2012年06月30日 22時40分20秒 | 展覧会の紹介-複数ジャンル
 いまでこそ美術館はすべての都道府県にあり、めずらしい存在ではなくなっているが、戦後しばらくは、国内にも数えるほどしかなかった。神奈川県立やブリヂストンなどと並び、本格的な美術館として長い歴史を刻んできた大原美術館は、特別な存在といえる。倉敷の観光コースにも組み込まれており、これは本当かどうかはウラはとっていないのだが、関係者の間ではよく「入場料収入だけで運営が成り立っている日本で唯一の美術館」といわれたものだ。
 さすがに、エル・グレコは「門外不出」とされているそうで、今回は来ていないが、そもそも日本の私立美術館が、印象派以前の巨匠の作品を何点も所蔵していること自体、すばらしいことであり、「よくぞ買っておいてくれました」としか言いようがない。今なら高騰していて絶対に買えないだろう(というか、市場にあまり出ない)。

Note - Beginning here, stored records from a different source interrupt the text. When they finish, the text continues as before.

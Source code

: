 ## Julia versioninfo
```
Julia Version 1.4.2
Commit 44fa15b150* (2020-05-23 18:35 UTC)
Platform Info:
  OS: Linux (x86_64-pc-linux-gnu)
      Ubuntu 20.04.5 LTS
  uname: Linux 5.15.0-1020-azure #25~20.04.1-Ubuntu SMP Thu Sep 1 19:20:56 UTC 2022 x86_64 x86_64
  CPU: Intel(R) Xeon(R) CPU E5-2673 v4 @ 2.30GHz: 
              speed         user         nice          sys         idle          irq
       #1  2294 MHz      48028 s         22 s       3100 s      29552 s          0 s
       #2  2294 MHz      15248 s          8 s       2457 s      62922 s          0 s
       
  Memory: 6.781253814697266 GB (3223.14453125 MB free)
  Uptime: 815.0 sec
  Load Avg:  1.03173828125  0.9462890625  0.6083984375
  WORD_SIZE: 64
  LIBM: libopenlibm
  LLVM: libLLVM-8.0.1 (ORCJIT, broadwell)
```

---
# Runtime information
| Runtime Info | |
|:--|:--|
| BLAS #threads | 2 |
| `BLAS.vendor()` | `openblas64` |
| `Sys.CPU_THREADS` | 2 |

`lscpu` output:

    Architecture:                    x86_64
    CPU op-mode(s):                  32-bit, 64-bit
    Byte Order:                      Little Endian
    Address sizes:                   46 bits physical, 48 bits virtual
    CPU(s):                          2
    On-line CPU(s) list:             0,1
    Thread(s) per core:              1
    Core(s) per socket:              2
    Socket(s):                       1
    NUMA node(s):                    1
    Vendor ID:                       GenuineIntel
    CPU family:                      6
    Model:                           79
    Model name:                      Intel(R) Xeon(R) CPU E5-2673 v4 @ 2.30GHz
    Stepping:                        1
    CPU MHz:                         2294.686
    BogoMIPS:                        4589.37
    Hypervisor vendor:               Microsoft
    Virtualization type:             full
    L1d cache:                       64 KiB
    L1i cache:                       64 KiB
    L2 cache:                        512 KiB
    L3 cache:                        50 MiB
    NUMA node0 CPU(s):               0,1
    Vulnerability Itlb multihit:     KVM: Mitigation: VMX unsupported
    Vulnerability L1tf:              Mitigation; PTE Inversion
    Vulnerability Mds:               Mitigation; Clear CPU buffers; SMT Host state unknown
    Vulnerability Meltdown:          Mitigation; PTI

 で、今回の北海道展については、テレビコマーシャルなどでは、ルノワールやモネ、モディリアニといった画家が大きくとりあげられていたので、海外の作家が見どころなのだろうかと、漠然と予想していた。
 実際に行ってみると、これはあくまで個人的な感想なのだが、国内の画家の方が、圧倒的におもしろかった。

 ひとことでいうと、19世紀の西洋から、ほんとに近年の現代美術まで、コレクションの幅広さを見せつけた展示であった。

 日本のものが面白く感じられた理由として、日本の近代美術史が書かれた時点で、先に挙げた神奈川県立や国立の美術館とならんで大原美術館が所蔵する作品が「名作」として認知されており、それらに沿って美術史のアウトラインが書かれてきたということがあるのではないか。勝手な推測だけど。
 本などで見た記憶がある作品がけっこうあるのだ。
(というか、日本の美術家で、知らない人はひとりもいなかった)

 海外の作家に話を戻すと、ほかにロダン、ユトリロ、スゴンザック、ヴラマンク、シャガール、ブラックなどがあったが、1920~30年代の無名画家のものもかなり並んでいた。
 こういうのを見ると、評価の定まらない同時代の美術品を買うことのリスクを、あらためて考える。もちろん、高評価が定まったときには、値段はすでに高止まりしているわけで、無名のうちに買うのがコレクションのおもしろさの一つなんだろうか(お金持ちじゃないから、そのへんの心理はわからない)。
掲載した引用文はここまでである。